A review published in the Cochrane Library aimed to assess the safety and efficacy of pharmacologic treatments for apathy in patients with Alzheimer disease and other primary outcomes.
Study authors searched the Specialized Register of the Cochrane Dementia and Cognitive Improvement Group (ALOIS), MEDLINE, Embase, CINAHL, PsycINFO, LILACS, ClinicalTrials.gov and the World Health Organization (WHO) portal, ICTRP databases for double-blind, randomized, placebo-controlled trials investigating apathy as a primary or secondary outcome in patients with Alzheimer disease. They rated the overall quality of evidence for each outcome and calculated mean differences (MD) or risk ratios (RR) for all relevant outcome measures.
A total of 21 studies involving 6384 patients were included in the quantitative analyses. Three studies evaluating methylphenidate and 1 evaluating modafinil had a primary objective of improving apathy among patients who had clinically significant apathy at baseline.

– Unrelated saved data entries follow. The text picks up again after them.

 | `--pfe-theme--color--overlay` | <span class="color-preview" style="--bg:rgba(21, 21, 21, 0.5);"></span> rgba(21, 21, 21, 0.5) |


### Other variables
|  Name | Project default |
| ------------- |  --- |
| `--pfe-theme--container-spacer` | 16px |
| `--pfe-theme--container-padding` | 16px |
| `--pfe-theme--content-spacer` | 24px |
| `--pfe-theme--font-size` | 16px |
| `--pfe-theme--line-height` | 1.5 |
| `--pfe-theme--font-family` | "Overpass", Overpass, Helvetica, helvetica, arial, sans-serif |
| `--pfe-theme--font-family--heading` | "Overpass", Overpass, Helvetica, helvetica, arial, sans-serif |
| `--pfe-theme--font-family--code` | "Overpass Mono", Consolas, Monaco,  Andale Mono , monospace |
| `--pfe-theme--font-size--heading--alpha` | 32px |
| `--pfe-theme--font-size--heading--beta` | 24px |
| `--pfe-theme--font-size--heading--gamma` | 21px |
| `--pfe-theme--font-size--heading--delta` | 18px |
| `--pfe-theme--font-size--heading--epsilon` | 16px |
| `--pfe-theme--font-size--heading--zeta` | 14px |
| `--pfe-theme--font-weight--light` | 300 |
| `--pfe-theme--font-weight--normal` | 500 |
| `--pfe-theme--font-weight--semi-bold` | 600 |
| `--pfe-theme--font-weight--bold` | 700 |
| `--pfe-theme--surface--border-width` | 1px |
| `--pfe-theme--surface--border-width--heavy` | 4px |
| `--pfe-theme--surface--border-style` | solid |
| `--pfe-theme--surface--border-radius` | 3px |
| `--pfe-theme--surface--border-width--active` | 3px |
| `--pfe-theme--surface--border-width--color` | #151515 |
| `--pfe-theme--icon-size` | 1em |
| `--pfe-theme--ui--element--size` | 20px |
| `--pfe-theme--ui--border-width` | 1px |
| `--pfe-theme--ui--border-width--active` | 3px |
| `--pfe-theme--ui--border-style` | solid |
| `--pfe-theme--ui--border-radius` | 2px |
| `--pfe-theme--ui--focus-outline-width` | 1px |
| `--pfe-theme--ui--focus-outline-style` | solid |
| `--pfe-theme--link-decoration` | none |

Methylphenidate demonstrated an improvement in apathy vs placebo when measured by the apathy evaluation scale (MD -4.99, 95% CI: -9.55 to -0.43) but not when assessed with the neuropsychiatric inventory (NPI)-apathy subscale (MD -0.08, 95% CI: -3.85 to 3.69). In addition, methylphenidate showed possible improvement in cognition (MD 1.98, 95% CI: 1.06 to 2.91) and instrumental activities of daily living (MD 2.30, 95% CI: 0.74 to 3.86; P =.004) when compared with placebo. Regarding safety, the authors found no difference between methylphenidate and placebo in the risk of developing an adverse event (RR 1.28, 95% CI: 0.67 to 2.42).
Study authors found insufficient evidence to determine the effect of modafinil on apathy according to the FrSBe-apathy scale (MD 0.27, 95% CI: -3.51 to 4.05).
Other studies designated apathy as a secondary outcome and patients were not included on their apathy status at baseline. Evidence on cholinesterase inhibitors and their discontinuation, antipsychotics and their discontinuation, antidepressants, mibampator, valproate, and semagacestat were graded as low or very low quality.
Based on the meta-analysis, the authors concluded methylphenidate may improve apathy, cognition, and functional performance in Alzheimer’s disease patients (low quality evidence). “Additional studies should be encouraged targeting people with [Alzheimer’s disease] with clinically significant apathy which investigate apathy as a primary outcome measure, and which have a longer duration and a larger sample size. This could increase the quality of evidence for methylphenidate, and may confirm whether or not it is an effective pharmacotherapy for apathy in [Alzheimer’s disease],” concluded lead author Myuri T Ruthirakuhan.